As shown on the official ballot, an election is being held in the Sweetwater Union High School District (“District”) on November 7, 2006, for the purpose of submitting to the registered voters within the District the question of whether the District shall issue and sell bonds in an amount not to exceed $644,000,000 for the purpose of providing funds for the acquisition, construction and upgrading of school classrooms and school building projects as set forth in the resolution of the District calling such bond election. This measure will authorize a tax sufficient for interest on, and redemption of, the bonds. The bonds shall bear interest at a rate, or rates to be established at such time as the bonds are sold, in one or more series, at fixed or variable interest rates not to exceed the maximum applicable statutory rate for such bonds. If such bonds are authorized and sold, the principal thereof and the interest thereon are a general obligation of the District, payable from the proceeds of ad valorem taxes on real property located within the District. The following information is submitted in compliance with California Elections Code Sections 9401 through 9404.
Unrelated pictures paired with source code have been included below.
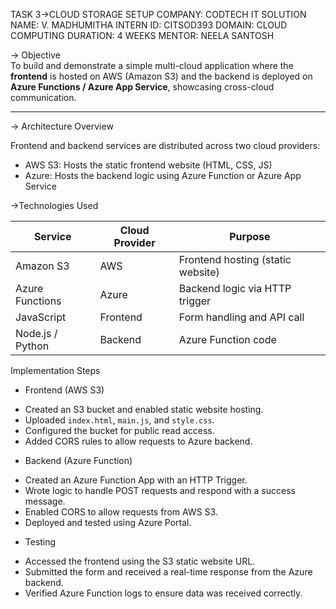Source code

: TASK 3->CLOUD STORAGE SETUP 
COMPANY: CODTECH IT SOLUTION 
NAME: V. MADHUMITHA
INTERN ID: CITSOD393
DOMAIN: CLOUD COMPUTING 
DURATION: 4 WEEKS 
MENTOR: NEELA SANTOSH

-> Objective  
To build and demonstrate a simple multi-cloud application where the **frontend** is hosted on AWS (Amazon S3) and the backend is deployed on **Azure Functions / Azure App Service**, showcasing cross-cloud communication.

---

-> Architecture Overview

Frontend and backend services are distributed across two cloud providers:

- AWS S3: Hosts the static frontend website (HTML, CSS, JS)
- Azure: Hosts the backend logic using Azure Function or Azure App Service



->Technologies Used

| Service          | Cloud Provider | Purpose                         |
|------------------|----------------|----------------------------------|
| Amazon S3        | AWS            | Frontend hosting (static website) |
| Azure Functions  | Azure          | Backend logic via HTTP trigger   |
| JavaScript       | Frontend       | Form handling and API call       |
| Node.js / Python | Backend        | Azure Function code              |


 Implementation Steps

* Frontend (AWS S3)
- Created an S3 bucket and enabled static website hosting.
- Uploaded `index.html`, `main.js`, and `style.css`.
- Configured the bucket for public read access.
- Added CORS rules to allow requests to Azure backend.

* Backend (Azure Function)
- Created an Azure Function App with an HTTP Trigger.
- Wrote logic to handle POST requests and respond with a success message.
- Enabled CORS to allow requests from AWS S3.
- Deployed and tested using Azure Portal.



* Testing

- Accessed the frontend using the S3 static website URL.
- Submitted the form and received a real-time response from the Azure backend.
- Verified Azure Function logs to ensure data was received correctly.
The best estimate from official sources of the tax rate that would be required to be levied to fund the bond issue during the first fiscal year after the first sale of the bonds based on assessed valuations available at the time of the election or a projection based on experience within the same jurisdiction or other demonstrable factors is $0.027 per $100 ($27.00 per $100,000) of assessed valuation.
It is anticipated that the bonds will be sold in series. The best estimate from official sources of the tax rate which would be required to be levied to fund the bond issue during the first fiscal year after the last sale of the bonds is $0.027 per $100 ($27.00 per $100,000) of assessed valuation.
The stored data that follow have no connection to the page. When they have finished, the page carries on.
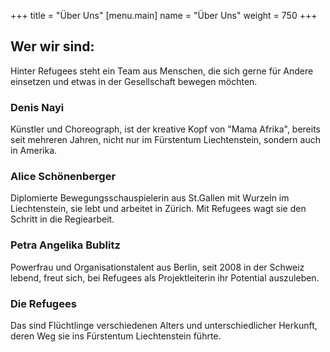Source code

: +++
title = "Über Uns"
[menu.main]
name =  "Über Uns"
weight = 750
+++
## Wer wir sind: 

Hinter Refugees steht ein Team aus Menschen, die sich gerne für Andere einsetzen und etwas in der Gesellschaft bewegen möchten. 

### Denis Nayi
Künstler und Choreograph, ist der kreative Kopf von "Mama Afrika", bereits seit mehreren Jahren, nicht nur im Fürstentum Liechtenstein, sondern auch in Amerika. 

### Alice Schönenberger
Diplomierte Bewegungsschauspielerin aus St.Gallen mit Wurzeln im Liechtenstein, sie lebt und arbeitet in Zürich. Mit Refugees wagt sie den Schritt in die Regiearbeit.

### Petra Angelika Bublitz
Powerfrau und Organisationstalent aus Berlin, seit 2008  in der Schweiz lebend, freut sich, bei Refugees als Projektleiterin ihr Potential auszuleben. 

### Die Refugees
Das sind Flüchtlinge verschiedenen Alters und unterschiedlicher Herkunft, deren Weg sie ins Fürstentum Liechtenstein führte.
The best estimate from official sources of the highest tax rate which would be required to be levied to fund the bond issue during the term of the bond issue, based on assessed valuations available at the time of the election or a projection based on experience within the same jurisdiction or other demonstrable factors, is $0.027 per $100 ($27.00 per $100,000) of assessed valuation. It is estimated that the highest tax rate would apply in the 2018-2019 tax year based on assessed valuations available at the time of the election or a projection based on experience within the same jurisdiction or other demonstrable factors.
Voters should note that these estimated tax rates are based on the assessed value of taxable property within the District as shown on the official rolls of San Diego County, not on the property’s market value. In addition, taxpayers eligible for a property tax exemption, such as the homeowner’s exemption, will be taxed at a lower effective rate than described above. Certain taxpayers may also be eligible to postpone the payment of taxes. Property owners should consult their own property tax bills and tax advisors to determine their property’s assessed value and any applicable tax exemptions.
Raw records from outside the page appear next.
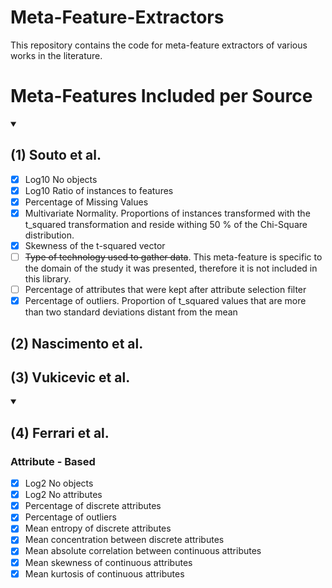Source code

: # Meta-Feature-Extractors
This repository contains the code for meta-feature extractors of various works in the literature. 


<h1>Meta-Features Included per Source</h1>
<details open>
<summary><h2>(1) Souto et al.</h2></summary>

- [x] Log10 No objects
- [x] Log10 Ratio of instances to features
- [x] Percentage of Missing Values
- [x] Multivariate Normality. Proportions of instances transformed with the t_squared transformation and reside withing 
      50 % of the Chi-Square distribution. 
- [x] Skewness of the t-squared vector
- [ ] ~~Type of technology used to gather data~~. This meta-feature is specific to the domain of the study it was 
      presented, therefore it is not included in this library. 
- [ ] Percentage of attributes that were kept after attribute selection filter
- [x] Percentage of outliers. Proportion of t_squared values that are more than two standard deviations distant from the 
      mean
</details>

<h2> (2) Nascimento et al.</h2>

<h2> (3) Vukicevic et al.</h2>

<details open>
<summary><h2>(4) Ferrari et al.</h2></summary>

### Attribute - Based
- [x] Log2 No objects
- [x] Log2 No attributes
- [x] Percentage of discrete attributes
- [x] Percentage of outliers
- [x] Mean entropy of discrete attributes
- [x] Mean concentration between discrete attributes
- [x] Mean absolute correlation between continuous attributes
- [x] Mean skewness of continuous attributes
- [x] Mean kurtosis of continuous attributes

</details>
Attention of all voters is directed to the fact that these estimates are based on projections derived from information obtained from official sources. The actual tax rates and the years in which they will apply may vary depending on the timing of any bond sales, the amount of bonds sold, and actual increases in assessed valuations. The timing of the bond sales and the amount of bonds sold at any given time will be governed by the needs of the District. Actual future assessed valuation will depend upon the amount and value of taxable property within the District as determined by the San Diego County Assessor in the annual assessment and the equalization process.